Times Series Forecasting Predictive Model

  • Your training dataset contains a column for the signal variable. This contains the value that you want to forecast. The signal variable has to be continuous, with no missing values.
  • Your dataset contains a column for the date variable.
    Note
    The date formats must be:
    • YYYY-MM-DD
    • YYYY/MM/DD
    • YYYY/MM-DD
    • YYYY-MM/DD
    • YYYYMMDD
    • YYYY-MM-DD hh:mm:ss
    where YYYY stands for the year, MM stands for the month, DD stands for the day of the month, hh stands for hour, mm stands for minutes, and ss stands for seconds.
    Example
    January 25, 2018 will take one of the following supported formats:
    • 2018-01-25
    • 2018/01/25
    • 2018/01-25
    • 2018-01/25
    • 20180125
  • Forecast accuracy can be improved when the training dataset includes influencers. These are other variables that you think may have an influence on the signal variable. While values would normally be available for these over the observation period, you must ensure that values for influencers are also provided for the period you want to forecast. If values for influencers to cover the forecasted periods are not available, the predictive model won’t be successful, as you need observations to cover all of the requested forecast dates.

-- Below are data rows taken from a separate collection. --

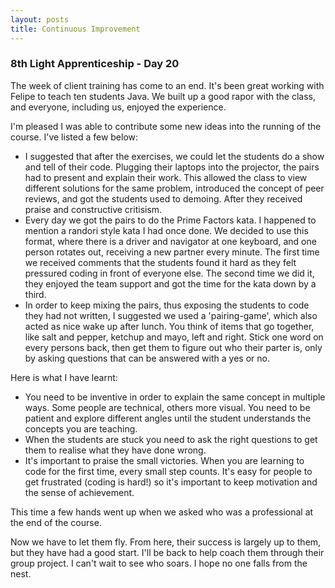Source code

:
 ```yaml
---
layout: posts
title: Continuous Improvement
---
```

### 8th Light Apprenticeship - Day 20

The week of client training has come to an end. It's been great working with Felipe to teach ten students Java. We built up a good rapor with the class, and everyone, including us, enjoyed the experience. 

<!--break-->

I'm pleased I was able to contribute some new ideas into the running of the course. I've listed a few below: 

- I suggested that after the exercises, we could let the students do a show and tell of their code. Plugging their laptops into the projector, the pairs had to present and explain their work. This allowed the class to view different solutions for the same problem, introduced the concept of peer reviews, and got the students used to demoing. After they received praise and constructive critisism.
- Every day we got the pairs to do the Prime Factors kata. I happened to mention a randori style kata I had once done. We decided to use this format, where there is a driver and navigator at one keyboard, and one person rotates out, receiving a new partner every minute. The first time we received comments that the students found it hard as they felt pressured coding in front of everyone else. The second time we did it, they enjoyed the team support and got the time for the kata down by a third.
- In order to keep mixing the pairs, thus exposing the students to code they had not written, I suggested we used a 'pairing-game', which also acted as nice wake up after lunch. You think of items that go together, like salt and pepper, ketchup and mayo, left and right. Stick one word on every persons back, then get them to figure out who their parter is, only by asking questions that can be answered with a yes or no. 

Here is what I have learnt:

- You need to be inventive in order to explain the same concept in multiple ways. Some people are technical, others more visual. You need to be patient and explore different angles until the student understands the concepts you are teaching.
- When the students are stuck you need to ask the right questions to get them to realise what they have done wrong. 
- It's important to praise the small victories. When you are learning to code for the first time, every small step counts. It's easy for people to get frustrated (coding is hard!) so it's important to keep motivation and the sense of achievement.

This time a few hands went up when we asked who was a professional at the end of the course.

Now we have to let them fly. From here, their success is largely up to them, but they have had a good start. I'll be back to help coach them through their group project. I can't wait to see who soars. I hope no one falls from the nest.





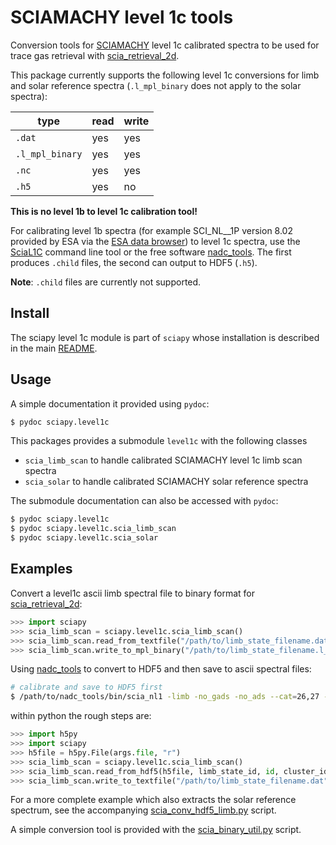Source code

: # SCIAMACHY level 1c tools

Conversion tools for [SCIAMACHY](http://www.sciamachy.org) level 1c
calibrated spectra to be used for trace gas retrieval with
[scia\_retrieval\_2d](https://github.com/st-bender/scia_retrieval_2d).

This package currently supports the following level 1c conversions
for limb and solar reference spectra
(`.l_mpl_binary` does not apply to the solar spectra):

 type            | read | write
-----------------|------|-------
 `.dat`          | yes  | yes
 `.l_mpl_binary` | yes  | yes
 `.nc`           | yes  | yes
 `.h5`           | yes  | no

**This is no level 1b to level 1c calibration tool!**

For calibrating level 1b spectra (for example SCI\_NL\_\_1P version 8.02
provided by ESA via the
[ESA data browser](https://earth.esa.int/web/guest/data-access/browse-data-products))
to level 1c spectra, use the
[SciaL1C](https://earth.esa.int/web/guest/software-tools/content/-/article/scial1c-command-line-tool-4073)
command line tool or the free software
[nadc\_tools](https://github.com/rmvanhees/nadc_tools).
The first produces `.child` files, the second can output to HDF5 (`.h5`).

**Note**: `.child` files are currently not supported.

## Install

The sciapy level 1c module is part of `sciapy` whose installation
is described in the main [README](../../README.md).

## Usage

A simple documentation it provided using `pydoc`:
```sh
$ pydoc sciapy.level1c
```

This packages provides a submodule `level1c` with the following classes
- `scia_limb_scan` to handle calibrated SCIAMACHY level 1c limb scan spectra
- `scia_solar` to handle calibrated SCIAMACHY solar reference spectra

The submodule documentation can also be accessed with `pydoc`:
```sh
$ pydoc sciapy.level1c
$ pydoc sciapy.level1c.scia_limb_scan
$ pydoc sciapy.level1c.scia_solar
```

## Examples

Convert a level1c ascii limb spectral file to binary format for
[scia\_retrieval\_2d](https://github.com/st-bender/scia_retrieval_2d):
```py
>>> import sciapy
>>> scia_limb_scan = sciapy.level1c.scia_limb_scan()
>>> scia_limb_scan.read_from_textfile("/path/to/limb_state_filename.dat")
>>> scia_limb_scan.write_to_mpl_binary("/path/to/limb_state_filename.l_mpl_binary")
```

Using [nadc\_tools](https://github.com/rmvanhees/nadc_tools) to convert
to HDF5 and then save to ascii spectral files:
```sh
# calibrate and save to HDF5 first
$ /path/to/nadc_tools/bin/scia_nl1 -limb -no_gads -no_ads --cat=26,27 --channel=1 --cal=1,2,4,5+,6,7,9,E,N -hdf5 -compress /path/to/L1b_v8.02/SCI_NL__1PYDPA.N1 --output=SCI_NL__1PYDPA.N1.ch1.h5
```
within python the rough steps are:
```py
>>> import h5py
>>> import sciapy
>>> h5file = h5py.File(args.file, "r")
>>> scia_limb_scan = sciapy.level1c.scia_limb_scan()
>>> scia_limb_scan.read_from_hdf5(h5file, limb_state_id, id, cluster_ids)
>>> scia_limb_scan.write_to_textfile("/path/to/limb_state_filename.dat")
```
For a more complete example which also extracts the solar reference spectrum,
see the accompanying [scia\_conv\_hdf5\_limb.py](../../scripts/scia_conv_hdf5_limb.py) script.

A simple conversion tool is provided with the
[scia\_binary\_util.py](../../scripts/scia_binary_util.py) script.
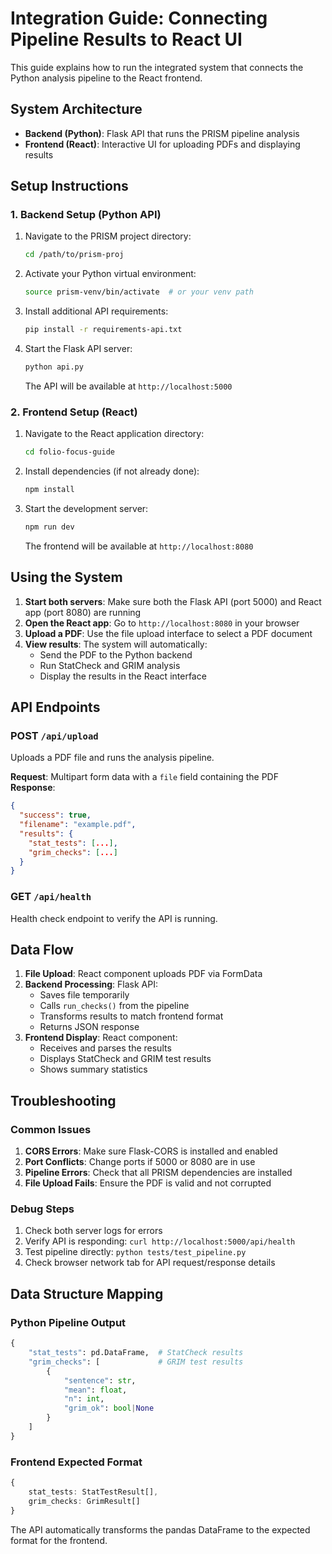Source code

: # Integration Guide: Connecting Pipeline Results to React UI

This guide explains how to run the integrated system that connects the Python analysis pipeline to the React frontend.

## System Architecture

- **Backend (Python)**: Flask API that runs the PRISM pipeline analysis
- **Frontend (React)**: Interactive UI for uploading PDFs and displaying results

## Setup Instructions

### 1. Backend Setup (Python API)

1. Navigate to the PRISM project directory:

   ```bash
   cd /path/to/prism-proj
   ```

2. Activate your Python virtual environment:

   ```bash
   source prism-venv/bin/activate  # or your venv path
   ```

3. Install additional API requirements:

   ```bash
   pip install -r requirements-api.txt
   ```

4. Start the Flask API server:

   ```bash
   python api.py
   ```

   The API will be available at `http://localhost:5000`

### 2. Frontend Setup (React)

1. Navigate to the React application directory:

   ```bash
   cd folio-focus-guide
   ```

2. Install dependencies (if not already done):

   ```bash
   npm install
   ```

3. Start the development server:

   ```bash
   npm run dev
   ```

   The frontend will be available at `http://localhost:8080`

## Using the System

1. **Start both servers**: Make sure both the Flask API (port 5000) and React app (port 8080) are running
2. **Open the React app**: Go to `http://localhost:8080` in your browser
3. **Upload a PDF**: Use the file upload interface to select a PDF document
4. **View results**: The system will automatically:
   - Send the PDF to the Python backend
   - Run StatCheck and GRIM analysis
   - Display the results in the React interface

## API Endpoints

### POST `/api/upload`

Uploads a PDF file and runs the analysis pipeline.

**Request**: Multipart form data with a `file` field containing the PDF
**Response**:

```json
{
  "success": true,
  "filename": "example.pdf",
  "results": {
    "stat_tests": [...],
    "grim_checks": [...]
  }
}
```

### GET `/api/health`

Health check endpoint to verify the API is running.

## Data Flow

1. **File Upload**: React component uploads PDF via FormData
2. **Backend Processing**: Flask API:
   - Saves file temporarily
   - Calls `run_checks()` from the pipeline
   - Transforms results to match frontend format
   - Returns JSON response
3. **Frontend Display**: React component:
   - Receives and parses the results
   - Displays StatCheck and GRIM test results
   - Shows summary statistics

## Troubleshooting

### Common Issues

1. **CORS Errors**: Make sure Flask-CORS is installed and enabled
2. **Port Conflicts**: Change ports if 5000 or 8080 are in use
3. **Pipeline Errors**: Check that all PRISM dependencies are installed
4. **File Upload Fails**: Ensure the PDF is valid and not corrupted

### Debug Steps

1. Check both server logs for errors
2. Verify API is responding: `curl http://localhost:5000/api/health`
3. Test pipeline directly: `python tests/test_pipeline.py`
4. Check browser network tab for API request/response details

## Data Structure Mapping

### Python Pipeline Output

```python
{
    "stat_tests": pd.DataFrame,  # StatCheck results
    "grim_checks": [             # GRIM test results
        {
            "sentence": str,
            "mean": float,
            "n": int,
            "grim_ok": bool|None
        }
    ]
}
```

### Frontend Expected Format

```typescript
{
    stat_tests: StatTestResult[],
    grim_checks: GrimResult[]
}
```

The API automatically transforms the pandas DataFrame to the expected format for the frontend.
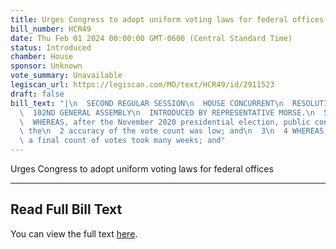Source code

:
```yaml
---
title: Urges Congress to adopt uniform voting laws for federal offices
bill_number: HCR49
date: Thu Feb 01 2024 00:00:00 GMT-0600 (Central Standard Time)
status: Introduced
chamber: House
sponsor: Unknown
vote_summary: Unavailable
legiscan_url: https://legiscan.com/MO/text/HCR49/id/2911523
draft: false
bill_text: "|\n  SECOND REGULAR SESSION\n  HOUSE CONCURRENT\n  RESOLUTION NO. 49\n\
  \  102ND GENERAL ASSEMBLY\n  INTRODUCED BY REPRESENTATIVE MORSE.\n  5355H.01I DANARADEMANMILLER,ChiefClerk\n\
  \  WHEREAS, after the November 2020 presidential election, public confidence in\
  \ the\n  2 accuracy of the vote count was low; and\n  3\n  4 WHEREAS, in some states\
  \ a final count of votes took many weeks; and"
---
```

Urges Congress to adopt uniform voting laws for federal offices

---

## Read Full Bill Text

You can view the full text [here](https://legiscan.com/MO/text/HCR49/id/2911523).
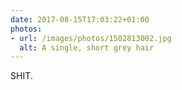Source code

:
 ```yaml
---
date: 2017-08-15T17:03:22+01:00
photos:
- url: /images/photos/1502813002.jpg
  alt: A single, short grey hair
---
```

SHIT.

    For example, if you want to forecast chocolate sales for the year, you could add the specific dates of festive occasions to your dataset, for example, Easter, Christmas, Mother’s Day, or Valentine's day.
    Note

    The predictive forecasts will be influenced by the quality of the data you provided: both the historical data but also the future values for the influencers can impact your predictive model's accuracy. In some cases, it can be difficult to provide data with high quality for future values. For example: Future values for weather information can only be forecasts.